Contributed by Jeffrey Sebranek
The July 5, 2016 court case heard by the United States Court of Appeals 9th Circuit, has created a firestorm of controversy over the now potential illegality of friendly and familial password sharing for popular internet services such as HBO GO, Netflix, and Amazon Prime.
The case bringing this issue to the fore involves the 9th Circuit court of Appeals prosecuting a man named David Nosal, a former employee of an executive headhunting firm called Korn Ferry. Nosal, after voluntarily terminating his employment with Korn Ferry, determined to retain possession of his former employer’s login credentials for the purpose of using their database to start his own competing headhunting firm. His actions were prosecuted as a crime by the 9th circuit ruling. Nosal was subsequently sentenced to one year in prison, probation and a $900,000 fine to be paid in restitution.

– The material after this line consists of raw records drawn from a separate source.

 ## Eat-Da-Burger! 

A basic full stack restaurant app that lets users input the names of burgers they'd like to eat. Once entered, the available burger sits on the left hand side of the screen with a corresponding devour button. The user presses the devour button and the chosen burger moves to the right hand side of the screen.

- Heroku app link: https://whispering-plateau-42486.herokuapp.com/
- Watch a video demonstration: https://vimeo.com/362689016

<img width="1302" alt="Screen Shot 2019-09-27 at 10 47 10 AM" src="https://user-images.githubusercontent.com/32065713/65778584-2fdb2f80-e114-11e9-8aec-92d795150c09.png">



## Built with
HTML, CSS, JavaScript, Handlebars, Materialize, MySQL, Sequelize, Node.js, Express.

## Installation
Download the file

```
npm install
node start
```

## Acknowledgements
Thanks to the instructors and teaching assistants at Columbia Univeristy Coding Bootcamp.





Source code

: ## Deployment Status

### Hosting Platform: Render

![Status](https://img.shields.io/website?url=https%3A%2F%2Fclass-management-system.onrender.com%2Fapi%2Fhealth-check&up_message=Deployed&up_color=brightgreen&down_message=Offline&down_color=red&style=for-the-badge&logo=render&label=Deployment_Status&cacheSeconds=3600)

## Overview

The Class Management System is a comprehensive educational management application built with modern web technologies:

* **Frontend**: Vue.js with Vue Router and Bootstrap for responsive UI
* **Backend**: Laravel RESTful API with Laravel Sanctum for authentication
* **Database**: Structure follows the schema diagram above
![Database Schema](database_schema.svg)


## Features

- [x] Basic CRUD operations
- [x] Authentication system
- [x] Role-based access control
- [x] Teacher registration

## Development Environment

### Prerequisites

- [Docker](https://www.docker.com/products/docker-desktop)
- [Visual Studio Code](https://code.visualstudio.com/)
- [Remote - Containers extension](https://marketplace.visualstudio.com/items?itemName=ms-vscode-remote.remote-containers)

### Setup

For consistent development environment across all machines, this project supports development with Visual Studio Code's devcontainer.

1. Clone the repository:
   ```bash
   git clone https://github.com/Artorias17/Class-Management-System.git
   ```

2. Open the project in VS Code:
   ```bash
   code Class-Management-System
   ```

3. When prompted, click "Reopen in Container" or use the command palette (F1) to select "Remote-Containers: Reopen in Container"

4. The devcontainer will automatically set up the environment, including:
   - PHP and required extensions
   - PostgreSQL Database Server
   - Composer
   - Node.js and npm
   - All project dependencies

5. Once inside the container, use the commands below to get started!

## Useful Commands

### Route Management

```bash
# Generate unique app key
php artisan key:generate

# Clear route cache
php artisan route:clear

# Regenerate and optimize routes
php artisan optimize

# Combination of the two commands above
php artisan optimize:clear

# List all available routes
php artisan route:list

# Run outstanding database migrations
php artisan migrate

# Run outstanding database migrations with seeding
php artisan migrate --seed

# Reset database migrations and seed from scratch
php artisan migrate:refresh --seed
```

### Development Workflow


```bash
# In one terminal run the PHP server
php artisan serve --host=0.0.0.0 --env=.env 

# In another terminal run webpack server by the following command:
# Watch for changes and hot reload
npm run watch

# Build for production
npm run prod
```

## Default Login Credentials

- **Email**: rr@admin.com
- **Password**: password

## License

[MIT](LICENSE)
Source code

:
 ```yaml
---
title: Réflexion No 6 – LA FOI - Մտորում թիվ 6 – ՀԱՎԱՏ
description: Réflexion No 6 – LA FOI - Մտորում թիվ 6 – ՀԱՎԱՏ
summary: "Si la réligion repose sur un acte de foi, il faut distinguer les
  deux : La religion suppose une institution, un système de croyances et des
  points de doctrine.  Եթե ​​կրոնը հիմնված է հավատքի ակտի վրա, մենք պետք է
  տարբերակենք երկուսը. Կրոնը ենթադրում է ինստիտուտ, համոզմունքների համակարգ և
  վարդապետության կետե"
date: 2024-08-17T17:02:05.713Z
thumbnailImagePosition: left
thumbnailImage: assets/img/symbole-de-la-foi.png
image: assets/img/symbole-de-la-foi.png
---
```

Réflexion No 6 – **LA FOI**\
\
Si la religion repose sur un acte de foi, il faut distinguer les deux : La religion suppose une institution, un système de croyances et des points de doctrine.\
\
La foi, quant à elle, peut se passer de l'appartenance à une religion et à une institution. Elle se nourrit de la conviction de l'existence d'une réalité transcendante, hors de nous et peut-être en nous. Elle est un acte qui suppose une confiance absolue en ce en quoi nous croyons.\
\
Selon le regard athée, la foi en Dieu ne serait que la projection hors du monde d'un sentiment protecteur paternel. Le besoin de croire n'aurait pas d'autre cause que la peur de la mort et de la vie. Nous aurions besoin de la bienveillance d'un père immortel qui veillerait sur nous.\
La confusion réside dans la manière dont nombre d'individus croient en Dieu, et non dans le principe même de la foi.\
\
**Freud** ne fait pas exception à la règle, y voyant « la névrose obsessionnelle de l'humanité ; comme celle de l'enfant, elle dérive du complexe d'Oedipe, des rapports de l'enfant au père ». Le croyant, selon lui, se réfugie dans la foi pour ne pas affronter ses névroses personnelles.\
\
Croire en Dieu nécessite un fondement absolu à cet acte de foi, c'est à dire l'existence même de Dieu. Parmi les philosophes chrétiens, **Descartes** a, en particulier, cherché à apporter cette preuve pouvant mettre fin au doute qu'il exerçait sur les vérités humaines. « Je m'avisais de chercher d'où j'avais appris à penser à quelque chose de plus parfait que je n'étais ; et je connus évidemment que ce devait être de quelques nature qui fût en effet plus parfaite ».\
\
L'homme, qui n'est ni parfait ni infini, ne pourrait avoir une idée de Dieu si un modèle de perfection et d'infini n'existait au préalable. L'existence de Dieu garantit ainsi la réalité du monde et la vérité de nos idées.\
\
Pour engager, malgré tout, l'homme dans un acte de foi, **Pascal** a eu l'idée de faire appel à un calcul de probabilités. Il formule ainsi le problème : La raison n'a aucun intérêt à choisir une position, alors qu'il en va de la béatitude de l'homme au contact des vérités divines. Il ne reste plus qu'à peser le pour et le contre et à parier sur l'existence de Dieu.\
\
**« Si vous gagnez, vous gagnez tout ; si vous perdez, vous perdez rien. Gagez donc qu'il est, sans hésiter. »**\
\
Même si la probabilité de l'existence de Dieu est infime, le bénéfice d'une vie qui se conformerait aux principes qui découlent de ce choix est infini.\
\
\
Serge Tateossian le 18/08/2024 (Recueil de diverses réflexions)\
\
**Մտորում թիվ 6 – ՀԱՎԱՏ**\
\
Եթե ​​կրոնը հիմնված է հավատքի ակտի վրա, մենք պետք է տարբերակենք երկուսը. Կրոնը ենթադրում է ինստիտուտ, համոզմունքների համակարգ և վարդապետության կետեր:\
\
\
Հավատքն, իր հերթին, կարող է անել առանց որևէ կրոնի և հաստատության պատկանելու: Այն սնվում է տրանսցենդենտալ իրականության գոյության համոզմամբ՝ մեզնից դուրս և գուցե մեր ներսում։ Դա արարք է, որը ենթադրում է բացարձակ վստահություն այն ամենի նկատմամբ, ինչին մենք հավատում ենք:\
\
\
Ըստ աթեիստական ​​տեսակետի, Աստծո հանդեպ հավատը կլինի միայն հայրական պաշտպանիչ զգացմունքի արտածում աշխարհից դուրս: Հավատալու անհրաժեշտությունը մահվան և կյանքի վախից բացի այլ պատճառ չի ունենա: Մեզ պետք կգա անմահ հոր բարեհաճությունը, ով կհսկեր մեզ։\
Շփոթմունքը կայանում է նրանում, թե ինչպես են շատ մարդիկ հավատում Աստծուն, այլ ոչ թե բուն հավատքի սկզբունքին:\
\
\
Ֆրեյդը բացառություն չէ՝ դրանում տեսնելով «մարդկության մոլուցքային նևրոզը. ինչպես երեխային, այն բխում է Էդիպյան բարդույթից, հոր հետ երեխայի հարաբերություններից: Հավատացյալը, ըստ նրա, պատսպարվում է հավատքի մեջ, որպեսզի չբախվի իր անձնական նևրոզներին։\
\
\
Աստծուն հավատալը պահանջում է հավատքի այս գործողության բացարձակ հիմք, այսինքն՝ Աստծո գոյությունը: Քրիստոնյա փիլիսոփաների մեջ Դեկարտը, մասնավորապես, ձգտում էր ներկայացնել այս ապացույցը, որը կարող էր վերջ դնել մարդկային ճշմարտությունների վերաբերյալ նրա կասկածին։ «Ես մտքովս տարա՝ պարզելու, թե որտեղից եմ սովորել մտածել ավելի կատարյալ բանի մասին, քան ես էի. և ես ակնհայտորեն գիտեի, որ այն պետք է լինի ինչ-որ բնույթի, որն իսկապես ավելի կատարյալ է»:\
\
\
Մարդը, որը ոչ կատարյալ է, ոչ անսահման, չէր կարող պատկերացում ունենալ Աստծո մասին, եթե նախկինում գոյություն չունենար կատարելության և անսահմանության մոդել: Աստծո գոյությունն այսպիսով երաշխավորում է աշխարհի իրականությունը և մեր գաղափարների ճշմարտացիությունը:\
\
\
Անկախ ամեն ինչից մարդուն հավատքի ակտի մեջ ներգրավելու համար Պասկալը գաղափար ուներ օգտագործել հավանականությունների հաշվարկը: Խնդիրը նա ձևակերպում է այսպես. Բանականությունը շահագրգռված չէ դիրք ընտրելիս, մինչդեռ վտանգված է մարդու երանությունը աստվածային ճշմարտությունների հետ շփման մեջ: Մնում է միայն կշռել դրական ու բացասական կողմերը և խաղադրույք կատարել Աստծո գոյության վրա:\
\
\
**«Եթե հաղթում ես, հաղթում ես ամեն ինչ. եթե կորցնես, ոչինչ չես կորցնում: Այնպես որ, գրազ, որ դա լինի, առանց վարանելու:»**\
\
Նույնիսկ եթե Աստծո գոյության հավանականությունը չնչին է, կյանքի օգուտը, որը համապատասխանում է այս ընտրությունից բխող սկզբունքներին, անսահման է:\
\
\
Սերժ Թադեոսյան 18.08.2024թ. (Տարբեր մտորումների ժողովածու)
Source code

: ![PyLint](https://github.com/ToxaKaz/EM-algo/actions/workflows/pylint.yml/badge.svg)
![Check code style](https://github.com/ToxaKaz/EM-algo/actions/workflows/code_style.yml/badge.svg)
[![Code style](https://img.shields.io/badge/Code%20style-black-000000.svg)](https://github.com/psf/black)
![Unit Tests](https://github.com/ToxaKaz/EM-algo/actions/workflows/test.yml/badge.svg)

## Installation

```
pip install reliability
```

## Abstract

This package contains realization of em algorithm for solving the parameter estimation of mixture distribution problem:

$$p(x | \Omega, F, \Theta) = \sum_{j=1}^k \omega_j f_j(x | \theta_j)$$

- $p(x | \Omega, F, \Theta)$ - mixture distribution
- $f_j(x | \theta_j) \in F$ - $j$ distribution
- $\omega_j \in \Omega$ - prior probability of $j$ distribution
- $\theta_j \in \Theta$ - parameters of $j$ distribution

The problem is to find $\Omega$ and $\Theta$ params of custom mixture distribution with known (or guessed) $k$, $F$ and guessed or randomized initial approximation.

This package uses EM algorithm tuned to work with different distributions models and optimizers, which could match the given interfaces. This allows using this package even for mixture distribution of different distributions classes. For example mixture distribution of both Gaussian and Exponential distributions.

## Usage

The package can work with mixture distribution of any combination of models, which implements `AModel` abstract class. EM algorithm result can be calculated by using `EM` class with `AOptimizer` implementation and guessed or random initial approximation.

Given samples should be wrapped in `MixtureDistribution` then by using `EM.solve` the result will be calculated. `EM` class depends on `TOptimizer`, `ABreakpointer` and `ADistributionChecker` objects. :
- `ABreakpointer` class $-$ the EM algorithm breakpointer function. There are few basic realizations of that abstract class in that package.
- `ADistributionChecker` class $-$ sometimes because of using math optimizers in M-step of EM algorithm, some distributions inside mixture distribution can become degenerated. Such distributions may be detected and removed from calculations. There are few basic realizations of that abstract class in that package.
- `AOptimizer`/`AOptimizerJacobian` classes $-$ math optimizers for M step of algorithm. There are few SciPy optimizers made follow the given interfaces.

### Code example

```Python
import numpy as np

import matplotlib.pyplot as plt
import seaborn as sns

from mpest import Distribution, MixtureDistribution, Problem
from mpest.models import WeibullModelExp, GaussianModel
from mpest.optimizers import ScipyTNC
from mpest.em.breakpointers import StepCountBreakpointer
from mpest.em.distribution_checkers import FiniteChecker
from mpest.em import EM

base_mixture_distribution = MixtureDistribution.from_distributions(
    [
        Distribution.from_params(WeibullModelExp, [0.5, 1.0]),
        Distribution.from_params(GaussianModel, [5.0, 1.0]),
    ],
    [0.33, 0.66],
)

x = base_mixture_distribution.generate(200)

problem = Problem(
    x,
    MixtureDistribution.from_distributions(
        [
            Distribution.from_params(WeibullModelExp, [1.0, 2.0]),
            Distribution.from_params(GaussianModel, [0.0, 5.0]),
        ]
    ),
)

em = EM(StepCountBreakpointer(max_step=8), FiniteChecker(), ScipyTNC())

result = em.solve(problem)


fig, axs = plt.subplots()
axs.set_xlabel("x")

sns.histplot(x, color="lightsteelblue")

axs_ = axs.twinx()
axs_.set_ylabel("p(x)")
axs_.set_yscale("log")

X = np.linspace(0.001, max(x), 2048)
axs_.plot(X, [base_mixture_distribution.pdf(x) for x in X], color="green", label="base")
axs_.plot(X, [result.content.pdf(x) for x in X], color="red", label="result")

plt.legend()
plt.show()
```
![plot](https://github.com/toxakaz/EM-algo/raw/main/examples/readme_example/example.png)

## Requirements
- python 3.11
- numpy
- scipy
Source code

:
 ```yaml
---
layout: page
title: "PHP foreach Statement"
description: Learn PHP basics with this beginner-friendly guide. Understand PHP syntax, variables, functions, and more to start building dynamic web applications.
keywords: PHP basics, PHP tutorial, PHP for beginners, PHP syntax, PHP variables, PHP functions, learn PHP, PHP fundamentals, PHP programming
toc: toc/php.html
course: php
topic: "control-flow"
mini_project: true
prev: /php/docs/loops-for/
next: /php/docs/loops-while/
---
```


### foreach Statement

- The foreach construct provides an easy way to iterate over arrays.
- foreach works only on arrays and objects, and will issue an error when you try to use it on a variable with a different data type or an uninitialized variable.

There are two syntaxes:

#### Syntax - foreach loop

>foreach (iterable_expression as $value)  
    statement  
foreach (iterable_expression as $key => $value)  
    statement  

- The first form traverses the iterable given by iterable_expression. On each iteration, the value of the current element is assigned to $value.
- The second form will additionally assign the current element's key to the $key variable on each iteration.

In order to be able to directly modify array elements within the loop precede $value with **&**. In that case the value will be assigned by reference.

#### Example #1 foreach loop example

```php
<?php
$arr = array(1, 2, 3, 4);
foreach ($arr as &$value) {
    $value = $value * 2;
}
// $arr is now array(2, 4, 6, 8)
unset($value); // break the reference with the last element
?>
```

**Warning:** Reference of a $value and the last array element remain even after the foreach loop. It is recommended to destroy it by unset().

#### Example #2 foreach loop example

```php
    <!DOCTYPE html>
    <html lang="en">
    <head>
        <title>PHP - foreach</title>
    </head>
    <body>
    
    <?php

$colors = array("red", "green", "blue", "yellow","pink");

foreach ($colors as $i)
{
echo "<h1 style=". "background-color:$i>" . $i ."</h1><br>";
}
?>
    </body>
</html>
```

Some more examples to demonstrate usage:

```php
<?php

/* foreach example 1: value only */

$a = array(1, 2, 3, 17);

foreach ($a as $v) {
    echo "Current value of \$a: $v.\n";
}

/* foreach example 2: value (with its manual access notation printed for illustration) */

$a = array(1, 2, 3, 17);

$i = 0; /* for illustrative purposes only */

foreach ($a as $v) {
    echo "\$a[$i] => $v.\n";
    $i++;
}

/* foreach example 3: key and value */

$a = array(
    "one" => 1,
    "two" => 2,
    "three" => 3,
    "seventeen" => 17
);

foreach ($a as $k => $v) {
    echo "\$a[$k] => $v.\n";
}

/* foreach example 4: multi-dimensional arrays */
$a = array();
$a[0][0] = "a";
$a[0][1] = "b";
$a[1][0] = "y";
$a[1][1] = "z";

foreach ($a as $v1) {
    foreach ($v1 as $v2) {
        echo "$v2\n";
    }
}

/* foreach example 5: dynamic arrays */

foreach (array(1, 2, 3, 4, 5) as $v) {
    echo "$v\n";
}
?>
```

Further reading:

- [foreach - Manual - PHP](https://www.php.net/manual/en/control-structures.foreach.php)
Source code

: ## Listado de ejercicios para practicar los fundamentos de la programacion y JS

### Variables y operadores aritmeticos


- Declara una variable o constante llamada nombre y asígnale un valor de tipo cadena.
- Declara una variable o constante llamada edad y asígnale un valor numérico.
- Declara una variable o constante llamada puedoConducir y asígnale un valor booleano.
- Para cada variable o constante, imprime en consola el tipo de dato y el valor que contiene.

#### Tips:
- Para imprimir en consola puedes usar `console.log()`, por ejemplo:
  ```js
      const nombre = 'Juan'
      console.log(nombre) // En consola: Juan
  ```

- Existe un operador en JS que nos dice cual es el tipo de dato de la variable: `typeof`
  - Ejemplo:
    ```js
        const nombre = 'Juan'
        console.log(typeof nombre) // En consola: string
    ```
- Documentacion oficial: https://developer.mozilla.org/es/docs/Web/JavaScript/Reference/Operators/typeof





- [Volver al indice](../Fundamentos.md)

The Computer Fraud and Abuse Act (CFAA)1 is the primary underlying law being applied to the Nosal case. The law is broadly worded and allows for the prosecution of any individual who among other things “knowingly accessed a computer without authorization…and thereby obtains information from any protected computer.” Nosal was also prosecuted under provisions of the Economic Espionage Act (EEA) prohibiting the unauthorized access of trade secrets.
Dissenting from the majority, Judge Reinhardt states his opinion that the case, is in fact, about password sharing, and that the “CFAA does not make the millions of people who engage in this ubiquitous, useful, and generally harmless conduct into unwitting federal criminals.”2
Consumer and civil liberty activist groups such as the Electronic Frontier Foundation have had cause for concern that the CFAA could be interpreted to consider the numerous password-sharing computer users into criminals. While this concern remains valid, it is unlikely that Netflix, Amazon, HBO etc. plan on using the law to prosecute password-sharing members of their consumer base.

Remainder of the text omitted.